William Hague has written a strong piece for the Daily Mail in which he has expanded upon his intervention of yesterday in which he has warned against international acceptance of a corrupt election result in Afghanistan.

The alleged corruption is certainly widespread.  William Hague:

"Votes from 447 polling stations  -  amounting to some 200,000 ballots  -  have already been invalidated 'because of fraud', and there are reports of ghost polling stations, too.
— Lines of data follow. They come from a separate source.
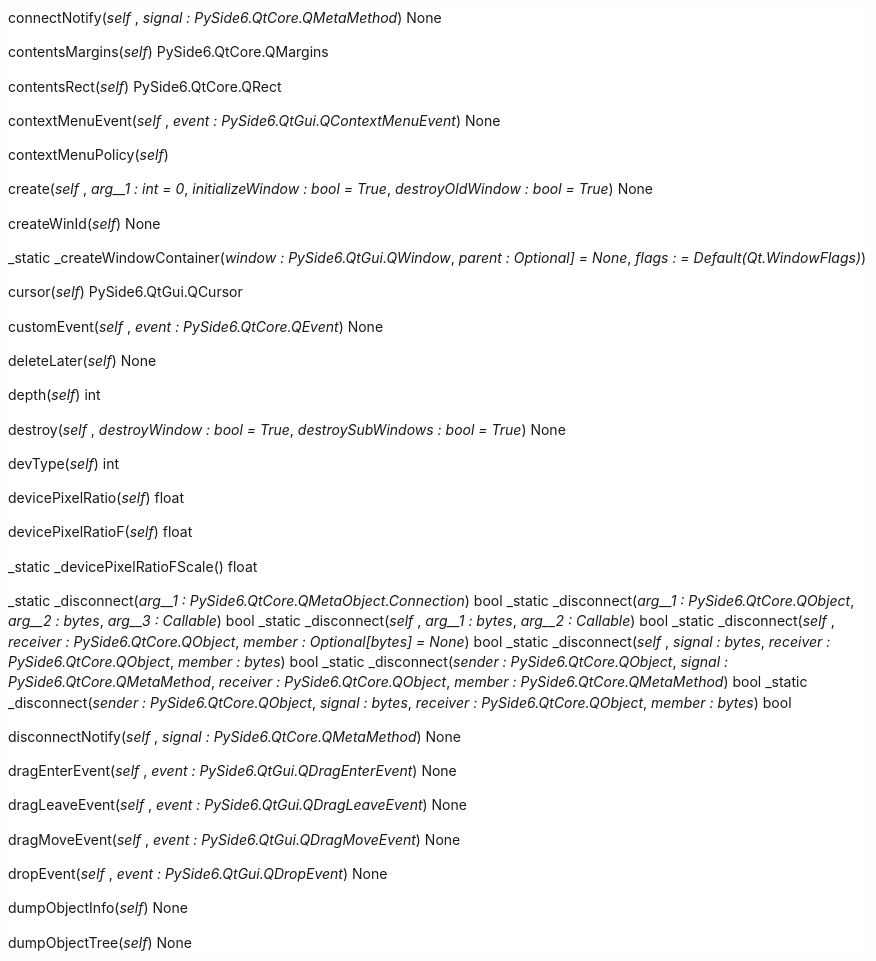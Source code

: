 connectNotify(_self_ , _signal : PySide6.QtCore.QMetaMethod_)  None

contentsMargins(_self_)  PySide6.QtCore.QMargins

contentsRect(_self_)  PySide6.QtCore.QRect

contextMenuEvent(_self_ , _event : PySide6.QtGui.QContextMenuEvent_)  None

contextMenuPolicy(_self_)

create(_self_ , _arg__1 : int = 0_, _initializeWindow : bool = True_, _destroyOldWindow : bool = True_)  None

createWinId(_self_)  None

_static _createWindowContainer(_window : PySide6.QtGui.QWindow_, _parent : Optional] = None_, _flags : = Default(Qt.WindowFlags)_)

cursor(_self_)  PySide6.QtGui.QCursor

customEvent(_self_ , _event : PySide6.QtCore.QEvent_)  None

deleteLater(_self_)  None

depth(_self_)  int

destroy(_self_ , _destroyWindow : bool = True_, _destroySubWindows : bool = True_)  None

devType(_self_)  int

devicePixelRatio(_self_)  float

devicePixelRatioF(_self_)  float

_static _devicePixelRatioFScale()  float

_static _disconnect(_arg__1 : PySide6.QtCore.QMetaObject.Connection_)  bool
_static _disconnect(_arg__1 : PySide6.QtCore.QObject_, _arg__2 : bytes_, _arg__3 : Callable_)  bool
_static _disconnect(_self_ , _arg__1 : bytes_, _arg__2 : Callable_)  bool
_static _disconnect(_self_ , _receiver : PySide6.QtCore.QObject_, _member : Optional[bytes] = None_)  bool
_static _disconnect(_self_ , _signal : bytes_, _receiver : PySide6.QtCore.QObject_, _member : bytes_)  bool
_static _disconnect(_sender : PySide6.QtCore.QObject_, _signal : PySide6.QtCore.QMetaMethod_, _receiver : PySide6.QtCore.QObject_, _member : PySide6.QtCore.QMetaMethod_)  bool
_static _disconnect(_sender : PySide6.QtCore.QObject_, _signal : bytes_, _receiver : PySide6.QtCore.QObject_, _member : bytes_)  bool

disconnectNotify(_self_ , _signal : PySide6.QtCore.QMetaMethod_)  None

dragEnterEvent(_self_ , _event : PySide6.QtGui.QDragEnterEvent_)  None

dragLeaveEvent(_self_ , _event : PySide6.QtGui.QDragLeaveEvent_)  None

dragMoveEvent(_self_ , _event : PySide6.QtGui.QDragMoveEvent_)  None

dropEvent(_self_ , _event : PySide6.QtGui.QDropEvent_)  None

dumpObjectInfo(_self_)  None

dumpObjectTree(_self_)  None
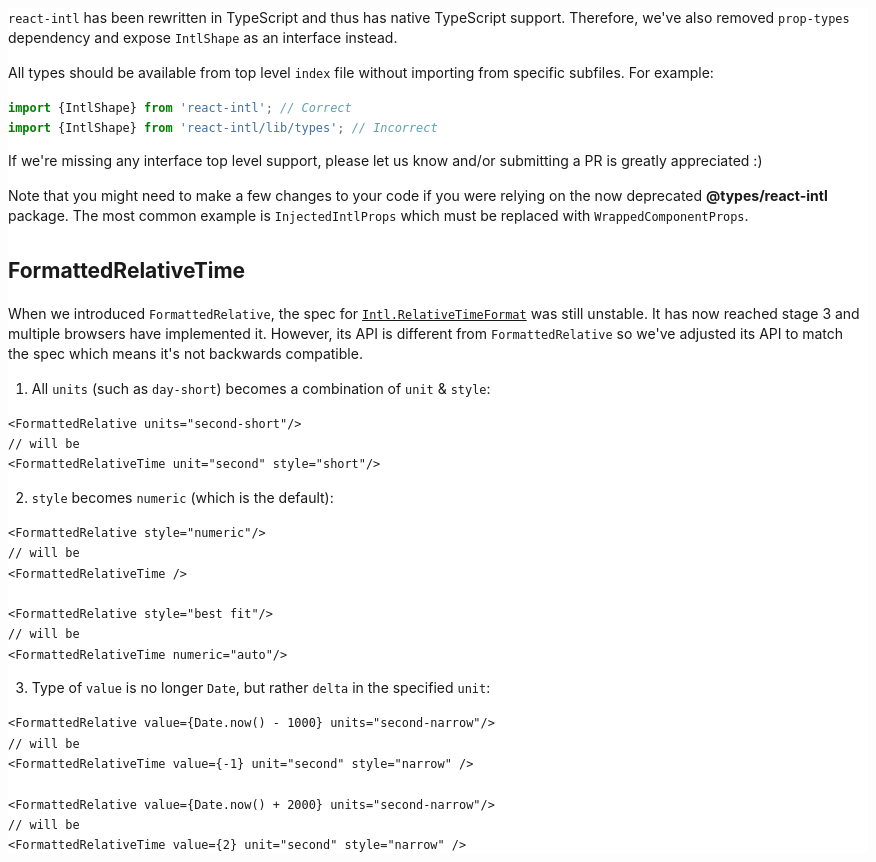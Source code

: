 `react-intl` has been rewritten in TypeScript and thus has native TypeScript support. Therefore, we've also removed `prop-types` dependency and expose `IntlShape` as an interface instead.

All types should be available from top level `index` file without importing from specific subfiles. For example:

```ts
import {IntlShape} from 'react-intl'; // Correct
import {IntlShape} from 'react-intl/lib/types'; // Incorrect
```

If we're missing any interface top level support, please let us know and/or submitting a PR is greatly appreciated :)

Note that you might need to make a few changes to your code if you were relying on the now deprecated **@types/react-intl** package. The most common example is `InjectedIntlProps` which must be replaced with `WrappedComponentProps`.

## FormattedRelativeTime

When we introduced `FormattedRelative`, the spec for [`Intl.RelativeTimeFormat`](https://developer.mozilla.org/en-US/docs/Web/JavaScript/Reference/Global_Objects/RelativeTimeFormat) was still unstable. It has now reached stage 3 and multiple browsers have implemented it. However, its API is different from `FormattedRelative` so we've adjusted its API to match the spec which means it's not backwards compatible.

1. All `units` (such as `day-short`) becomes a combination of `unit` & `style`:

```tsx
<FormattedRelative units="second-short"/>
// will be
<FormattedRelativeTime unit="second" style="short"/>
```

2. `style` becomes `numeric` (which is the default):

```tsx
<FormattedRelative style="numeric"/>
// will be
<FormattedRelativeTime />

<FormattedRelative style="best fit"/>
// will be
<FormattedRelativeTime numeric="auto"/>
```

3. Type of `value` is no longer `Date`, but rather `delta` in the specified `unit`:

```tsx
<FormattedRelative value={Date.now() - 1000} units="second-narrow"/>
// will be
<FormattedRelativeTime value={-1} unit="second" style="narrow" />

<FormattedRelative value={Date.now() + 2000} units="second-narrow"/>
// will be
<FormattedRelativeTime value={2} unit="second" style="narrow" />
```
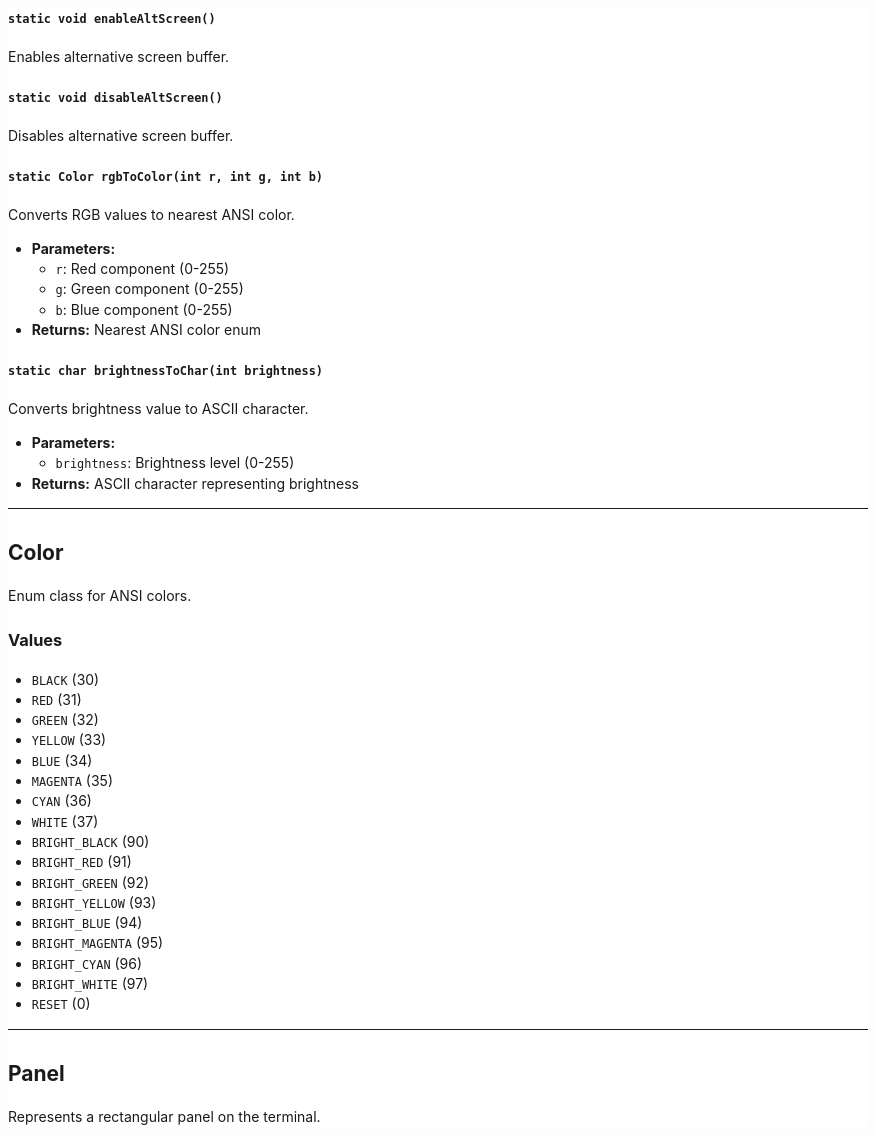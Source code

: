 #### `static void enableAltScreen()`
Enables alternative screen buffer.

#### `static void disableAltScreen()`
Disables alternative screen buffer.

#### `static Color rgbToColor(int r, int g, int b)`
Converts RGB values to nearest ANSI color.
- **Parameters:**
  - `r`: Red component (0-255)
  - `g`: Green component (0-255)
  - `b`: Blue component (0-255)
- **Returns:** Nearest ANSI color enum

#### `static char brightnessToChar(int brightness)`
Converts brightness value to ASCII character.
- **Parameters:**
  - `brightness`: Brightness level (0-255)
- **Returns:** ASCII character representing brightness

---

## Color

Enum class for ANSI colors.

### Values
- `BLACK` (30)
- `RED` (31)
- `GREEN` (32)
- `YELLOW` (33)
- `BLUE` (34)
- `MAGENTA` (35)
- `CYAN` (36)
- `WHITE` (37)
- `BRIGHT_BLACK` (90)
- `BRIGHT_RED` (91)
- `BRIGHT_GREEN` (92)
- `BRIGHT_YELLOW` (93)
- `BRIGHT_BLUE` (94)
- `BRIGHT_MAGENTA` (95)
- `BRIGHT_CYAN` (96)
- `BRIGHT_WHITE` (97)
- `RESET` (0)

---

## Panel

Represents a rectangular panel on the terminal.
The EU's election monitors have confirmed 'large-scale ballot stuffing' at polling stations, including 'hundreds of thousands of fraudulent votes accepted at the tally centre and included among the preliminary official results'."

The Shadow Foreign Secretary fears that coalition troops will lose all moral authority in Afghanistan if they are associated with a "rubber stamp [for] disputed election results which disenfranchise sections of the population."  He calls for the Afghan Electoral Complaints Commission to complete its work and for elections to be re-run in parts of the country, if the Commission advises.

The Conservative leadership is well aware that the problem of Afghanistan will be one of the biggest issues in the overflowing Downing Street in-box that it is likely to inherit.  The anti-corruption position taken by William Hague and David Cameron in the last 24 hours signals a new toughness.  It will be interesting to see how they respond to the huge pressure that President Obama is likely to place on Britain for committing more troops.  At the weekend David Davis said we had eighteen months to rescue Afghanistan and every available soldier should be deployed there during that window.